Turn is better for OOP (BB) because we don't open J8s, 86s, whereas BB defends them preflop. BB has nut (str8) advantage, however he will occasionally check-raise his gutshots on the flop, so we can discount them a bit. I think your sizing is fine and appropriate given the nut shift.
River is annoying. I don't think villain donks any worse for value, so that your hand is basically a bluff catcher (sometimes splitting vs another AJ tho). We do need more than
18.88 / (2x 18.88 + 22.5) = 31%
equity to justify calling.
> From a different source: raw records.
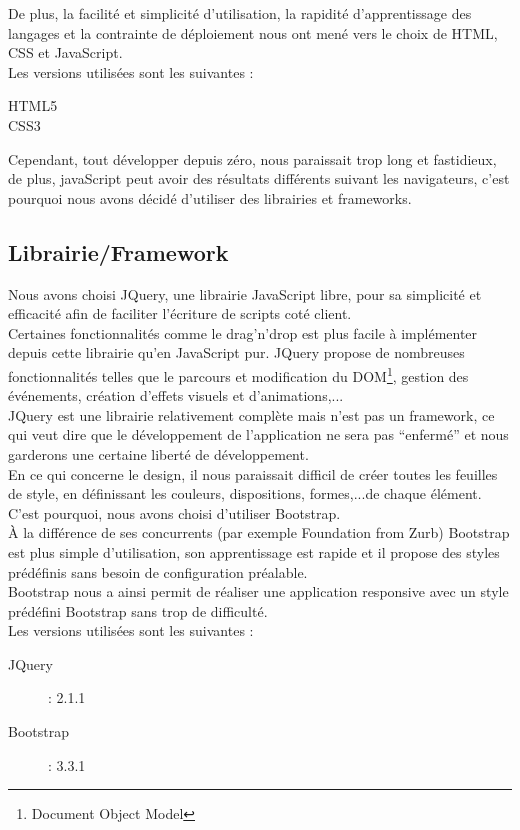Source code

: \documentclass{sigplanconf}
\begin{document}
De plus, la facilité et simplicité d'utilisation, la rapidité d'apprentissage des langages et la contrainte de déploiement nous ont mené vers le choix de HTML, CSS et JavaScript.\\
Les versions utilisées sont les suivantes :
\begin{description}
\item [HTML5]
\item [CSS3]
\end{description}

Cependant, tout développer depuis zéro, nous paraissait trop long et fastidieux, de plus, javaScript peut avoir des résultats différents suivant les navigateurs, c'est pourquoi nous avons décidé d'utiliser des librairies et frameworks.

\subsection{Librairie/Framework}
Nous avons choisi JQuery\cite{urljQuery}, une librairie JavaScript libre, pour sa simplicité et efficacité afin de faciliter l'écriture de scripts coté client.\\
Certaines fonctionnalités comme le drag’n’drop est plus facile à implémenter depuis cette librairie qu’en JavaScript pur. JQuery propose de nombreuses fonctionnalités telles que le parcours et modification du DOM\footnote{Document Object Model}, gestion des événements, création d'effets visuels et d'animations,...\\
JQuery est une librairie relativement complète mais n'est pas un framework, ce qui veut dire que le développement de l'application ne sera pas ``enfermé'' et nous garderons une certaine liberté de développement.\\

En ce qui concerne le design, il nous paraissait difficil de créer toutes les feuilles de style, en définissant les couleurs, dispositions, formes,...de chaque élément. C'est pourquoi, nous avons choisi d’utiliser Bootstrap\cite{urlBootstrap}.\\
À la différence de ses concurrents (par exemple Foundation from Zurb) Bootstrap est plus simple d’utilisation, son apprentissage est rapide et il propose des styles prédéfinis sans besoin de configuration préalable.\\
Bootstrap nous a ainsi permit de réaliser une application responsive avec un style prédéfini Bootstrap sans trop de difficulté.\\
Les versions utilisées sont les suivantes :
\begin{description}
\item [JQuery] : 2.1.1
\item [Bootstrap] : 3.3.1
\end{description}
\end{document}
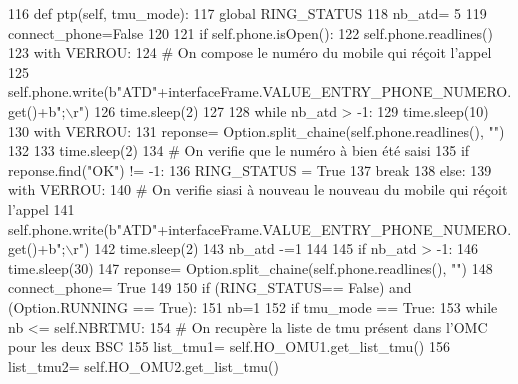 \begin{DoxyCode}
116     \textcolor{keyword}{def }ptp(self, tmu\_mode):
117         \textcolor{keyword}{global} RING\_STATUS
118         nb\_atd= 5
119         connect\_phone=\textcolor{keyword}{False}
120 
121         \textcolor{keywordflow}{if} self.phone.isOpen():
122             self.phone.readlines()
123             with VERROU:
124                 \textcolor{comment}{# On compose le numéro du mobile qui réçoit l'appel
}
125                 self.phone.write(b\textcolor{stringliteral}{"ATD"}+interfaceFrame.VALUE\_ENTRY\_PHONE\_NUMERO.get()+b\textcolor{stringliteral}{";\(\backslash\)r"})
126                 time.sleep(2)
127 
128             \textcolor{keywordflow}{while} nb\_atd > -1:
129                 time.sleep(10)
130                 with VERROU:
131                     reponse= Option.split\_chaine(self.phone.readlines(), \textcolor{stringliteral}{""})
132 
133                     time.sleep(2)
134                 \textcolor{comment}{# On verifie que le numéro à bien été saisi 
}
135                 \textcolor{keywordflow}{if} reponse.find(\textcolor{stringliteral}{"OK"}) != -1:
136                     RING\_STATUS = \textcolor{keyword}{True}
137                     \textcolor{keywordflow}{break}
138                 \textcolor{keywordflow}{else}:
139                     with VERROU:
140                         \textcolor{comment}{# On verifie siasi à nouveau le nouveau du mobile qui réçoit l'appel
}
141                         self.phone.write(b\textcolor{stringliteral}{"ATD"}+interfaceFrame.VALUE\_ENTRY\_PHONE\_NUMERO.get()+b\textcolor{stringliteral}{";\(\backslash\)r"})
142                         time.sleep(2)
143                 nb\_atd -=1
144             
145             \textcolor{keywordflow}{if} nb\_atd > -1:
146                 time.sleep(30)
147                 reponse= Option.split\_chaine(self.phone.readlines(), \textcolor{stringliteral}{""})
148                 connect\_phone= \textcolor{keyword}{True}
149 
150                 \textcolor{keywordflow}{if} (RING\_STATUS== \textcolor{keyword}{False}) \textcolor{keywordflow}{and} (Option.RUNNING == \textcolor{keyword}{True}):
151                     nb=1
152                     \textcolor{keywordflow}{if} tmu\_mode == \textcolor{keyword}{True}:
153                         \textcolor{keywordflow}{while} nb <= self.NBRTMU:
154                             \textcolor{comment}{# On recupère la liste de tmu présent dans l'OMC pour les deux BSC
}
155                             list\_tmu1= self.HO\_OMU1.get\_list\_tmu()
156                             list\_tmu2= self.HO\_OMU2.get\_list\_tmu()

\end{DoxyCode}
What's villains value combos?
flush
AQcc, A8cc, A7cc, A6cc-A2cc (8 combos, some check-raie on the river, discount to 4)
KQcc, KTcc (2)
QTcc (1)
JTcc, J8cc (2)
T8cc (1)
98cc, 96cc (2)
86cc (1)
str8
KQss (1)
A8hh (1)
T8ddhh (2)
98ddsshh (3)
87ddsshh (3)
sets (slowplayed with unorthodox line)
99, 77 (say 3)
In total that's 26 value combos. How many bluff combos do we need?
bluff / value = equity / (1 - equity) = 0.31 / 0.69 = 0.45
<=> bluff = value x 0.45 = 26 x 0.45 = 12
Bluff candidates are rather unintuitive on this board. I think that villain needs to turn something with showdown value into a bluff. Potential bluffs are:
K9ss, K7ss, K6ss, K5ss (4)
Q9ss (1)
76ss, Q7ss, K7ss (3)
KT, QT (2x 12 = 24)
A2hh-A6hh (5)
There is some room for over bluffing, but it's pretty thin. I think that most people will not find these bluffs, especially on lower limits. Without any detailled reads, I'd just fold to be honest.
Flop is in your favor. You have got nut (AA, TT) and range (Ax, KK-) advantage, therefore, sizing up (B75) becomes valid, like FR-Nit wrote.Turn is better for OOP (BB) because we don't open J8s, 86s, whereas BB defends them preflop. BB has nut (str8) advantage, however he will occasionally check-raise his gutshots on the flop, so we can discount them a bit. I think your sizing
Amazing analysis, thank you so much!